Affaire Depardieu: la bourgeoisie de farces et attrapes dans tous ses états



« N’effacez pas Gérard Depardieu ». Ils avaient signé la pétition qui visait à fustiger la chasse à l’homme menée contre Gérard Depardieu. Il s’agissait principalement de cela, et non, si on a bien compris, d’encenser ou de cautionner sans réserves les propos d’ailleurs indéfendables tenus par cet acteur, remarquable également, de mon point de vue, par l’état permanent – ou quasi permanent – d’ébriété mentale dans lequel il évolue. (À cet égard, peut-être la prescription d’un peu de thérapie pourrait-elle opportunément précéder celle du bûcher ?)
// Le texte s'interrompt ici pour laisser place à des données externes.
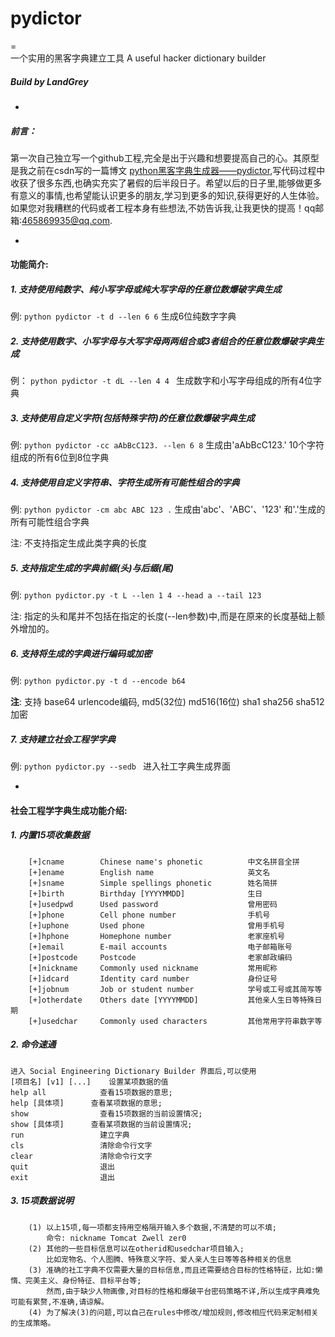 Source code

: # pydictor  
=	
		一个实用的黑客字典建立工具
		A useful hacker dictionary  builder
##### Build by LandGrey
-
##### 前言：
第一次自己独立写一个github工程,完全是出于兴趣和想要提高自己的心。其原型是我之前在csdn写的一篇博文 [python黑客字典生成器——pydictor](http://blog.csdn.net/c465869935/article/details/51841299),写代码过程中收获了很多东西,也确实充实了暑假的后半段日子。希望以后的日子里,能够做更多有意义的事情,也希望能认识更多的朋友,学习到更多的知识,获得更好的人生体验。如果您对我糟糕的代码或者工程本身有些想法,不妨告诉我,让我更快的提高！qq邮箱:465869935@qq.com.

-

#### 功能简介:

##### 1. 支持使用纯数字、纯小写字母或纯大写字母的任意位数爆破字典生成
  例:
       `python pydictor -t d --len 6 6`
生成6位纯数字字典

##### 2. 支持使用数字、小写字母与大写字母两两组合或3者组合的任意位数爆破字典生成
  例：
       `python pydictor -t dL --len 4 4	`			生成数字和小写字母组成的所有4位字典
	   
##### 3. 支持使用自定义字符(包括特殊字符)的任意位数爆破字典生成
  例:
	   `python pydictor -cc aAbBcC123. --len 6 8`			生成由'aAbBcC123.' 10个字符组成的所有6位到8位字典
	   
##### 4. 支持使用自定义字符串、字符生成所有可能性组合的字典
  例:
	   `python pydictor -cm abc ABC 123 .`			生成由'abc'、'ABC'、'123' 和'.'生成的所有可能性组合字典
	   
  注:  不支持指定生成此类字典的长度 
	   
##### 5. 支持指定生成的字典前缀(头)与后缀(尾)
  例:
	   `python pydictor.py -t L --len 1 4 --head a --tail 123`
	   
  注:  指定的头和尾并不包括在指定的长度(--len参数)中,而是在原来的长度基础上额外增加的。
  
##### 6. 支持将生成的字典进行编码或加密
  例:
       `python pydictor.py -t d --encode b64`
	   
  **注**:  支持 base64 urlencode编码, md5(32位) md516(16位) sha1 sha256 sha512加密

##### 7. 支持建立社会工程学字典
  例:
       `python pydictor.py --sedb ` 进入社工字典生成界面

-
#### 社会工程学字典生成功能介绍:

##### 1. 内置15项收集数据
		[+]cname        Chinese name's phonetic          中文名拼音全拼
		[+]ename        English name                     英文名 
		[+]sname        Simple spellings phonetic        姓名简拼 
		[+]birth        Birthday [YYYYMMDD]              生日
		[+]usedpwd      Used password                    曾用密码
		[+]phone        Cell phone number                手机号
		[+]uphone       Used phone                       曾用手机号
		[+]hphone       Homephone number                 老家座机号
		[+]email        E-mail accounts                  电子邮箱账号
		[+]postcode     Postcode                         老家邮政编码
		[+]nickname     Commonly used nickname           常用昵称
		[+]idcard       Identity card number             身份证号
		[+]jobnum       Job or student number            学号或工号或其简写等
		[+]otherdate    Others date [YYYYMMDD] 			 其他亲人生日等特殊日期
		[+]usedchar     Commonly used characters         其他常用字符串数字等

##### 2. 命令速通
	进入 Social Engineering Dictionary Builder 界面后,可以使用
	[项目名] [v1] [...]	设置某项数据的值 
	help all			查看15项数据的意思;
	help [具体项]		查看某项数据的意思;
	show				查看15项数据的当前设置情况;
	show [具体项]		查看某项数据的当前设置情况;
	run					建立字典
	cls					清除命令行文字
	clear				清除命令行文字
	quit				退出
	exit				退出

##### 3. 15项数据说明
		(1) 以上15项,每一项都支持用空格隔开输入多个数据,不清楚的可以不填;
		    命令: nickname Tomcat Zwell zer0
		(2) 其他的一些目标信息可以在otherid和usedchar项目输入;
            比如宠物名、个人图腾、特殊意义字符、爱人亲人生日等等各种相关的信息
		(3) 准确的社工字典不仅需要大量的目标信息,而且还需要结合目标的性格特征，比如:懒惰、完美主义、身份特征、目标平台等;
		    然而,由于缺少人物画像,对目标的性格和爆破平台密码策略不详,所以生成字典难免可能有累赘,不准确,请谅解。
		(4) 为了解决(3)的问题,可以自己在rules中修改/增加规则,修改相应代码来定制相关的生成策略。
Mais voilà bien que l’initiateur de la tribune ne convient pas à certains signataires. Trop marqué mauvais camp. Trop encanaillé peste brune et bien trop empestant le souffre.

C’est que la caste des signeurs cultive ses interdits, ses coquetteries et ses travers, dont un fort bien connu : plutôt avoir tort avec Sartre que raison avec Aron. Tel aura été, tel est, et tel sera probablement à jamais le mantra de cette étrange tribu. Nous avons donc ici un énième remake très bas-de-gamme de cette somptueuse imposture.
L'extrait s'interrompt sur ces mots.